_EXERCISE DATA_

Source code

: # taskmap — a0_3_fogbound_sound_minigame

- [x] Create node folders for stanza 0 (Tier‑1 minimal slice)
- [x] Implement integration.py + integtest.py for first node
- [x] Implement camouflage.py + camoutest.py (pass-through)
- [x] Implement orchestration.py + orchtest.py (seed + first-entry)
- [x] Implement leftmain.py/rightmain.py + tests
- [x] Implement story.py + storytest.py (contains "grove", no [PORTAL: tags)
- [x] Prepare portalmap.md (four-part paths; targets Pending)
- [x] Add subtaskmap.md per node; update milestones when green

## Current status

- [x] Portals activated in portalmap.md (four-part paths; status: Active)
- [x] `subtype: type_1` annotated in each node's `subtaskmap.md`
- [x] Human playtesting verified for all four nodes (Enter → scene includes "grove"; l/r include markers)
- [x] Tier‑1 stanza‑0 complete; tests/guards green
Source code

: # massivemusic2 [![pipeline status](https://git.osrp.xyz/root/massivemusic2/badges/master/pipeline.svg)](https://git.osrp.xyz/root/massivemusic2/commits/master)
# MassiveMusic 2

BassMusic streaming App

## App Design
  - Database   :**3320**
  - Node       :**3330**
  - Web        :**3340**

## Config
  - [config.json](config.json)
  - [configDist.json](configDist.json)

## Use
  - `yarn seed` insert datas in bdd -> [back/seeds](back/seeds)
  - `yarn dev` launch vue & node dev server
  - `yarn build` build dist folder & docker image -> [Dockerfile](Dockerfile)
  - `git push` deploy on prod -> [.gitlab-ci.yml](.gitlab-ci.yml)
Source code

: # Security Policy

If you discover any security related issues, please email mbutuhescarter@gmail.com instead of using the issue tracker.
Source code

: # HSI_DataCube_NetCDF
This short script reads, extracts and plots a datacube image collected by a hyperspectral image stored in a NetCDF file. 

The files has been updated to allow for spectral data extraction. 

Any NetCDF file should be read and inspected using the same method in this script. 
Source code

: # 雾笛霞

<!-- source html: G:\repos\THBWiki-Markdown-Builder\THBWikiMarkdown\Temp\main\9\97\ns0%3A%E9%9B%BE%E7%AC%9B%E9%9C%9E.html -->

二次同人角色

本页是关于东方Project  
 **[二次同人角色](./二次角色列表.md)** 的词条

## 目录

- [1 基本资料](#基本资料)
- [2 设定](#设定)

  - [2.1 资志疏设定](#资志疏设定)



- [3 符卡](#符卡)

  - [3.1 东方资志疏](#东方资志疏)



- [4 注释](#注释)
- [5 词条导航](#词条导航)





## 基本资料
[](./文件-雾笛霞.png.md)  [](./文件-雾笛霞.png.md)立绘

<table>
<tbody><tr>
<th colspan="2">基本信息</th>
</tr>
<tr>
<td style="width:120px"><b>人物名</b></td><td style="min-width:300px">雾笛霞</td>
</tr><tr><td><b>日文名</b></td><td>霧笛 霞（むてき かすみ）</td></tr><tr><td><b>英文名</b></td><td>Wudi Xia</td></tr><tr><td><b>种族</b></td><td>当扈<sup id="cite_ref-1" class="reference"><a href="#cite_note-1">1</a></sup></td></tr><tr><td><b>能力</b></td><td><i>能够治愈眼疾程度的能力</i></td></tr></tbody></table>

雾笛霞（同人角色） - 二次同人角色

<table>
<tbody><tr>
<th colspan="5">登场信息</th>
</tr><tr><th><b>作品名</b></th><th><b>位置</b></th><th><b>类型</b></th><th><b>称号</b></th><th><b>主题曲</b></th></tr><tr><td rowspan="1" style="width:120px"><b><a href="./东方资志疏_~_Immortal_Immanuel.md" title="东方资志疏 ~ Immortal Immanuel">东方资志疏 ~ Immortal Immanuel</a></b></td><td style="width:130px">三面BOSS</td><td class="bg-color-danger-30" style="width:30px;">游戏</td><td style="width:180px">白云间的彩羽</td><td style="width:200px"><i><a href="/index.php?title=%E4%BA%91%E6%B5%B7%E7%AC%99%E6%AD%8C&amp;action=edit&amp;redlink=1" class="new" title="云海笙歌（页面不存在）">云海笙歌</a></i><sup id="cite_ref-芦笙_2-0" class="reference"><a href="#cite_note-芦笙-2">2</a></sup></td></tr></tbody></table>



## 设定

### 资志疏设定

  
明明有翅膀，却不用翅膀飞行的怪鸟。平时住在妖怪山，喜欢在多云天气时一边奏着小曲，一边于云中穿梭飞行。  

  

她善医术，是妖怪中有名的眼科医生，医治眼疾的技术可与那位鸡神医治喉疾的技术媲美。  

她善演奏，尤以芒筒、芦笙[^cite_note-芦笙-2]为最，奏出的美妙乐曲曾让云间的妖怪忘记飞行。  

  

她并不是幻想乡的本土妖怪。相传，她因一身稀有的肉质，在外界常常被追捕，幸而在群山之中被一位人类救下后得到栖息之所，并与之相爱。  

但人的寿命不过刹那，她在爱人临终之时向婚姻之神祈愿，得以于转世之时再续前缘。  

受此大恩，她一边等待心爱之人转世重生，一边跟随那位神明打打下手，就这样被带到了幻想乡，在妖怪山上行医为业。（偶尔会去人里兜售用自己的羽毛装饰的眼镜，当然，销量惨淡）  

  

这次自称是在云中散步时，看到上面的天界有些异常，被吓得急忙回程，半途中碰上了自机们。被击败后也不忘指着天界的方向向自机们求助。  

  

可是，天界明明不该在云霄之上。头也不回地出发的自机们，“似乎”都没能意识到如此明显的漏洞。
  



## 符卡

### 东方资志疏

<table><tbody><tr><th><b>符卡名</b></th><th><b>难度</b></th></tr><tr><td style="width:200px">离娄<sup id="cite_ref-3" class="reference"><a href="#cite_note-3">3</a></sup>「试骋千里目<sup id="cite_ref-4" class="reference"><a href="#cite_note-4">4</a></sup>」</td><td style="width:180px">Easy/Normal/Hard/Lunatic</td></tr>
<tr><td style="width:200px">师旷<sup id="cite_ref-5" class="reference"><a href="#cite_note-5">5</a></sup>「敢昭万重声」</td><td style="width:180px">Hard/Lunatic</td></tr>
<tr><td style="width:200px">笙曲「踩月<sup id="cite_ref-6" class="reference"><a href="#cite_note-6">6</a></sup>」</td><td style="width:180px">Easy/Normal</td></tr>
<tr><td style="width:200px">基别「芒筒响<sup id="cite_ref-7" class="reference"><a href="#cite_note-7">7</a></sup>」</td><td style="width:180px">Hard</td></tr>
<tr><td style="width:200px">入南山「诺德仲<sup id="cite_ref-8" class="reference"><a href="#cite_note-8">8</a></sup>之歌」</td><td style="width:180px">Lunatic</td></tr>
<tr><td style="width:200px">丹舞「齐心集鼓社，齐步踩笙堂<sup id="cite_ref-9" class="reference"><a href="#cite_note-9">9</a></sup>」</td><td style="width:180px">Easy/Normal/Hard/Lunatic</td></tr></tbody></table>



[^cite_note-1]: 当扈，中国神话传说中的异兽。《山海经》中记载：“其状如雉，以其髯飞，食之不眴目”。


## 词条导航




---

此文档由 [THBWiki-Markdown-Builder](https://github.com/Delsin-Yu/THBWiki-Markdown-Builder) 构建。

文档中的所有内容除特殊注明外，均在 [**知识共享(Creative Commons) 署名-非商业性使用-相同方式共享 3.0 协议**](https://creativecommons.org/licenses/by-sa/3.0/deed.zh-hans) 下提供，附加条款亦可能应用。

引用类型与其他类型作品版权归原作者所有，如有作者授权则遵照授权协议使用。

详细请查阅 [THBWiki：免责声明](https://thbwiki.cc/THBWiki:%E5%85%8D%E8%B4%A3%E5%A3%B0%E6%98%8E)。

_ASSIGNMENT_
Set the material down exactly as written, starting at its first line. The line containing "- [x] Implement story.py" is the last one to include.

_WRITTEN RESPONSE_
Source code

: # taskmap — a0_3_fogbound_sound_minigame

- [x] Create node folders for stanza 0 (Tier‑1 minimal slice)
- [x] Implement integration.py + integtest.py for first node
- [x] Implement camouflage.py + camoutest.py (pass-through)
- [x] Implement orchestration.py + orchtest.py (seed + first-entry)
- [x] Implement leftmain.py/rightmain.py + tests
- [x] Implement story.py + storytest.py (contains "grove", no [PORTAL: tags)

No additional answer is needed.